Policemen help Afghan journalists, victims of a second blast, in Kabul, Afghanistan, April 30, 2018.

© 2018 Reuters

Il y a deux ans, Shah Marai, chef photographe du bureau de l'Agence France-Presse à Kaboul, décrivait l’angoisse quotidienne dans la capitale de l'Afghanistan, avec peu d'espoir pour un avenir meilleur. « Je n'ose pas emmener mes enfants en balade », écrivait-il. « Chaque matin pour venir au bureau, chaque soir en rentrant, je pense à la voiture piégée, au kamikaze qui va peut-être surgir de la foule. »
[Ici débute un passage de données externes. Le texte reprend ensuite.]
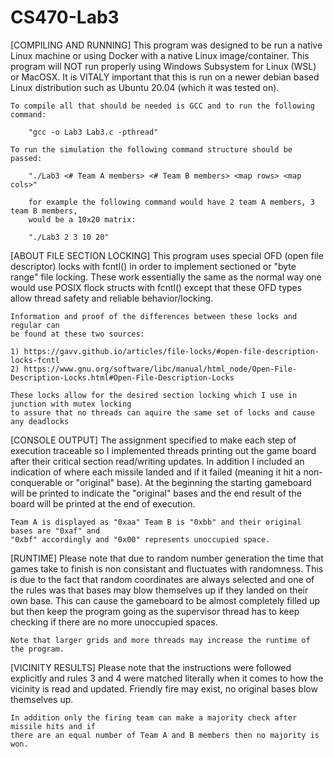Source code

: # CS470-Lab3

[COMPILING AND RUNNING]
    This program was designed to be run a native Linux machine or using 
    Docker with a native Linux image/container. This program will NOT run
    properly using Windows Subsystem for Linux (WSL) or MacOSX. It is 
    VITALY important that this is run on a newer debian based Linux distribution
    such as Ubuntu 20.04 (which it was tested on).

    To compile all that should be needed is GCC and to run the following command:
    
        "gcc -o Lab3 Lab3.c -pthread"
        
    To run the simulation the following command structure should be passed:
        
        "./Lab3 <# Team A members> <# Team B members> <map rows> <map cols>"
        
        for example the following command would have 2 team A members, 3 team B members,
        would be a 10x20 matrix:
        
        "./Lab3 2 3 10 20"
    
[ABOUT FILE SECTION LOCKING]
    This program uses special OFD (open file descriptor) locks with fcntl() in order
    to implement sectioned or "byte range" file locking. These work essentially the
    same as the normal way one would use POSIX flock structs with fcntl() except that
    these OFD types allow thread safety and reliable behavior/locking.

    Information and proof of the differences between these locks and regular can
    be found at these two sources:

    1) https://gavv.github.io/articles/file-locks/#open-file-description-locks-fcntl
    2) https://www.gnu.org/software/libc/manual/html_node/Open-File-Description-Locks.html#Open-File-Description-Locks 

    These locks allow for the desired section locking which I use in junction with mutex locking
    to assure that no threads can aquire the same set of locks and cause any deadlocks

[CONSOLE OUTPUT]
    The assignment specified to make each step of execution traceable so I implemented
    threads printing out the game board after their critical section read/writing updates.
    In addition I included an indication of where each missile landed and if it failed
    (meaning it hit a non-conquerable or "original" base). At the beginning the starting 
    gameboard will be printed to indicate the "original" bases and the end result of the 
    board will be printed at the end of execution. 
    
    Team A is displayed as "0xaa" Team B is "0xbb" and their original bases are "0xaf" and
    "0xbf" accordingly and "0x00" represents unoccupied space.

[RUNTIME]
    Please note that due to random number generation the time that games take to finish is
    non consistant and fluctuates with randomness. This is due to the fact that random coordinates
    are always selected and one of the rules was that bases may blow themselves up if they landed
    on their own base. This can cause the gameboard to be almost completely filled up but then keep
    the program going as the supervisor thread has to keep checking if there are no more unoccupied spaces.

    Note that larger grids and more threads may increase the runtime of the program.

[VICINITY RESULTS]
    Please note that the instructions were followed explicitly and rules 3 and 4 were matched
    literally when it comes to how the vicinity is read and updated. Friendly fire may exist, no
    original bases blow themselves up. 
    
    In addition only the firing team can make a majority check after missile hits and if 
    there are an equal number of Team A and B members then no majority is won.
Ses paroles étaient tragiquement prophétiques. Shah Marai est l'un des neuf journalistes tués aujourd'hui quand un kamikaze se faisant passer pour un journaliste a déclenché sa bombe parmi une foule de secouristes accourus sur les lieux d'un précédent attentat-suicide survenu une  vingtaine de minutes auparavant. Les explosions, perpétrées trois jours avant la Journée mondiale de la liberté de la presse, le 3 mai, ont eu lieu près du siège de la Direction nationale du renseignement et d'autres bâtiments gouvernementaux. Les deux attentats-suicides ont fait au moins 29 morts et près d’une cinquantaine de blessés, principalement des civils. La branche afghane de l’État Islamique (« État islamique de la Province de Khorasan ») a revendiqué la responsabilité du double attentat.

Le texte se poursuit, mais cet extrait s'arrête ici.